I was told to write a self-portrait. Yes, write one. It’s an amusing thought, I think…after all, artists paint self-portraits all the time, so why shouldn’t writers write them? These were the questions put to us this afternoon at my bi-weekly night art class with Jane Caulfield. She, a middle aged woman with three children and as many smile wrinkles around her eyes, prodded us to look carefully at our features and dig deeper into our view of ourselves.
“You can learn a lot from a face,” she told us. “It goes beyond the auto-biographies authors are so key to pen. It delves into the soul behind it, revealing, like a Monet, the garden beneath. If you look at a face at just the right moment, you’ll uncover more of the mystery in them than you ever thought possible.

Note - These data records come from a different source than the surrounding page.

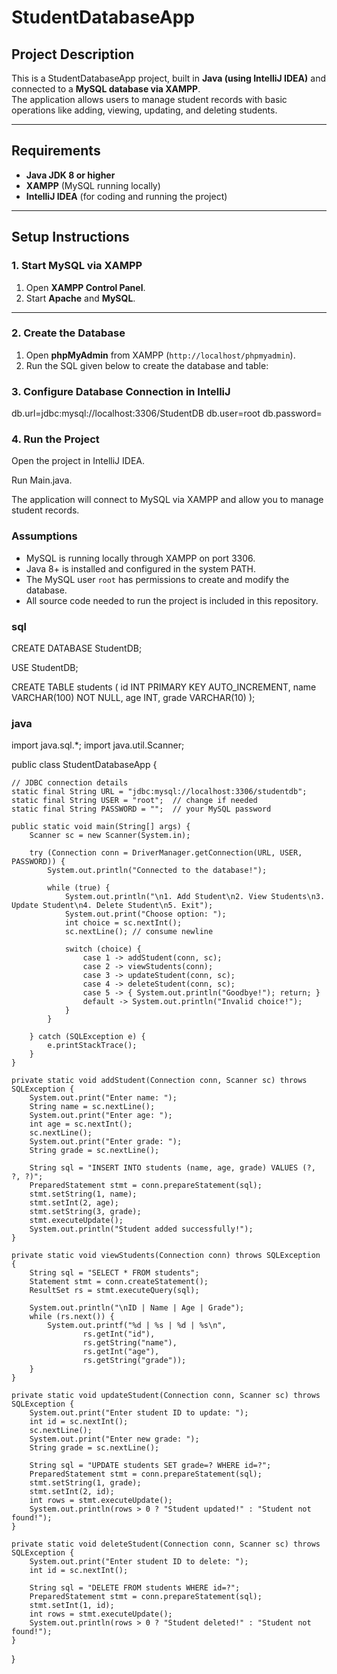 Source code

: # StudentDatabaseApp

## Project Description 
This is a StudentDatabaseApp project, built in **Java (using IntelliJ IDEA)** and connected to a **MySQL database via XAMPP**.  
The application allows users to manage student records with basic operations like adding, viewing, updating, and deleting students.

---

## Requirements
- **Java JDK 8 or higher**
- **XAMPP** (MySQL running locally)
- **IntelliJ IDEA** (for coding and running the project)

---

## Setup Instructions

### 1. Start MySQL via XAMPP
1. Open **XAMPP Control Panel**.
2. Start **Apache**  and **MySQL**.

---

### 2. Create the Database
1. Open **phpMyAdmin** from XAMPP (`http://localhost/phpmyadmin`).
2. Run the SQL given below to create the database and table:
### 3. Configure Database Connection in IntelliJ
   db.url=jdbc:mysql://localhost:3306/StudentDB
   db.user=root
   db.password=

### 4. Run the Project

Open the project in IntelliJ IDEA.

Run Main.java.

The application will connect to MySQL via XAMPP and allow you to manage student records.

### Assumptions
- MySQL is running locally through XAMPP on port 3306.
- Java 8+ is installed and configured in the system PATH.
- The MySQL user `root` has permissions to create and modify the database.
- All source code needed to run the project is included in this repository.



### sql
CREATE DATABASE StudentDB;

USE StudentDB;

CREATE TABLE students (
    id INT PRIMARY KEY AUTO_INCREMENT,
    name VARCHAR(100) NOT NULL,
    age INT,
    grade VARCHAR(10)
);

### java
import java.sql.*;
import java.util.Scanner;

public class StudentDatabaseApp {

    // JDBC connection details
    static final String URL = "jdbc:mysql://localhost:3306/studentdb";
    static final String USER = "root";  // change if needed
    static final String PASSWORD = "";  // your MySQL password

    public static void main(String[] args) {
        Scanner sc = new Scanner(System.in);

        try (Connection conn = DriverManager.getConnection(URL, USER, PASSWORD)) {
            System.out.println("Connected to the database!");

            while (true) {
                System.out.println("\n1. Add Student\n2. View Students\n3. Update Student\n4. Delete Student\n5. Exit");
                System.out.print("Choose option: ");
                int choice = sc.nextInt();
                sc.nextLine(); // consume newline

                switch (choice) {
                    case 1 -> addStudent(conn, sc);
                    case 2 -> viewStudents(conn);
                    case 3 -> updateStudent(conn, sc);
                    case 4 -> deleteStudent(conn, sc);
                    case 5 -> { System.out.println("Goodbye!"); return; }
                    default -> System.out.println("Invalid choice!");
                }
            }

        } catch (SQLException e) {
            e.printStackTrace();
        }
    }

    private static void addStudent(Connection conn, Scanner sc) throws SQLException {
        System.out.print("Enter name: ");
        String name = sc.nextLine();
        System.out.print("Enter age: ");
        int age = sc.nextInt();
        sc.nextLine();
        System.out.print("Enter grade: ");
        String grade = sc.nextLine();

        String sql = "INSERT INTO students (name, age, grade) VALUES (?, ?, ?)";
        PreparedStatement stmt = conn.prepareStatement(sql);
        stmt.setString(1, name);
        stmt.setInt(2, age);
        stmt.setString(3, grade);
        stmt.executeUpdate();
        System.out.println("Student added successfully!");
    }

    private static void viewStudents(Connection conn) throws SQLException {
        String sql = "SELECT * FROM students";
        Statement stmt = conn.createStatement();
        ResultSet rs = stmt.executeQuery(sql);

        System.out.println("\nID | Name | Age | Grade");
        while (rs.next()) {
            System.out.printf("%d | %s | %d | %s\n",
                    rs.getInt("id"),
                    rs.getString("name"),
                    rs.getInt("age"),
                    rs.getString("grade"));
        }
    }

    private static void updateStudent(Connection conn, Scanner sc) throws SQLException {
        System.out.print("Enter student ID to update: ");
        int id = sc.nextInt();
        sc.nextLine();
        System.out.print("Enter new grade: ");
        String grade = sc.nextLine();

        String sql = "UPDATE students SET grade=? WHERE id=?";
        PreparedStatement stmt = conn.prepareStatement(sql);
        stmt.setString(1, grade);
        stmt.setInt(2, id);
        int rows = stmt.executeUpdate();
        System.out.println(rows > 0 ? "Student updated!" : "Student not found!");
    }

    private static void deleteStudent(Connection conn, Scanner sc) throws SQLException {
        System.out.print("Enter student ID to delete: ");
        int id = sc.nextInt();

        String sql = "DELETE FROM students WHERE id=?";
        PreparedStatement stmt = conn.prepareStatement(sql);
        stmt.setInt(1, id);
        int rows = stmt.executeUpdate();
        System.out.println(rows > 0 ? "Student deleted!" : "Student not found!");
    }
}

So study your own face, see what it looks like, and ask what it is telling you about yourself.”
I’ve got the mirror propped up in front of me right now, and I’ve been staring at my face for a half hour or so, trying to uncover secrets. It’s really just my face – I look at it every morning when I shave, and every evening when I rub the light, comfortable stubble and ruminate on the events of the day…
Very well, I suppose I should write something. First, a critical and forgiving technical analysis.
I have an oval, angular face. It juts into a small, strong jaw at the bottom and curls into a full, jaunty cowlick on top. Jaunty, what a fun word. I wonder if that describes something deeper. Am I jaunty?
My eyes are large almonds, possibly more of a rectangular shape. They’re deep, brown wells with a lot of hope behind them. I’m pretty hopeful, I guess. Some crow’s feet around the corners reminding me that I’m over thirty. Funny, there are exactly three lines on either side, probably one for each of my failed relationships.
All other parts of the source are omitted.